L’investissement dans le Big Data est aujourd’hui fondamental pour une entreprise qui souhaite pérenniser son activité et, le cas échéant, révolutionner son modèle de développement. Au-delà du secteur technologique, le traitement des données impacte de nombreux secteurs d’activité plus traditionnels comme la banque et l’assurance, le secteur automobile ou encore la santé.

Un portefeuille équilibré

Aujourd’hui, le Big Data s’impose  comme un axe stratégique d’investissement. Le secteur de la technologie, et plus particulièrement les GAFA, est le mieux compris par les investisseurs qui se sont donc massivement positionnés sur ces valeurs. Concernant les fournisseurs d’infrastructures qui mettent les données à disposition et les data users, ces entreprises non technologiques qui ont recours à l’exploitation des données afin d’en tirer un avantage stratégique, leurs valorisations moyennes restent plus raisonnables. Selon nous, on retrouve plus aisément des opportunités d’investissement au sein de ces segments.
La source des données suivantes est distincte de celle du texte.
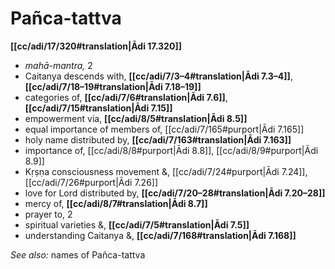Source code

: # Pañca-tattva

**[[cc/adi/17/320#translation|Ādi 17.320]]**

* *mahā-mantra,* 2 
* Caitanya descends with, **[[cc/adi/7/3–4#translation|Ādi 7.3–4]]**, **[[cc/adi/7/18–19#translation|Ādi 7.18–19]]**
* categories of, **[[cc/adi/7/6#translation|Ādi 7.6]]**, **[[cc/adi/7/15#translation|Ādi 7.15]]**
* empowerment via, **[[cc/adi/8/5#translation|Ādi 8.5]]**
* equal importance of members of, [[cc/adi/7/165#purport|Ādi 7.165]]
* holy name distributed by, **[[cc/adi/7/163#translation|Ādi 7.163]]**
* importance of, [[cc/adi/8/8#purport|Ādi 8.8]], [[cc/adi/8/9#purport|Ādi 8.9]]
* Kṛṣṇa consciousness movement &, [[cc/adi/7/24#purport|Ādi 7.24]], [[cc/adi/7/26#purport|Ādi 7.26]]
* love for Lord distributed by, **[[cc/adi/7/20–28#translation|Ādi 7.20–28]]**
* mercy of, **[[cc/adi/8/7#translation|Ādi 8.7]]**
* prayer to, 2 
* spiritual varieties &, **[[cc/adi/7/5#translation|Ādi 7.5]]**
* understanding Caitanya &, **[[cc/adi/7/168#translation|Ādi 7.168]]**

*See also:* names of Pañca-tattva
La puissance de la thématique, alliée à une stratégie d’investissement disciplinée, ancrée dans le réel, doit être à même selon nous de fournir un support d’investissement performant dans la durée. Edmond de Rothschild Fund Big Data, fonds thématique lancé en août 2015, permet aux investisseurs de s’exposer aux entreprises directement impactées par la révolution des données ou en capacité de transformer leur modèle d’activité.

Une vision transversale permet de construire un portefeuille qui n’est pas uniquement constitué de valeurs technologiques. Par ailleurs, des entreprises ayant déjà transposé l’utilisation de ces données dans leur activité principale afin d’en tirer un avantage compétitif (data users) peuvent représenter jusqu’à 50% du portefeuille. Il faut donc  conserer une approche pragmatique:en sélecctionnant avant tout des leaders de leur secteur respectif, qu’il soit technologique ou non.

Se montrer sélectif à travers l’analyse des valorisations, ou encore des produits et solutions proposés, constitue une démarche pertinente. La sélection de titres représente la principale source de valeur ajoutée.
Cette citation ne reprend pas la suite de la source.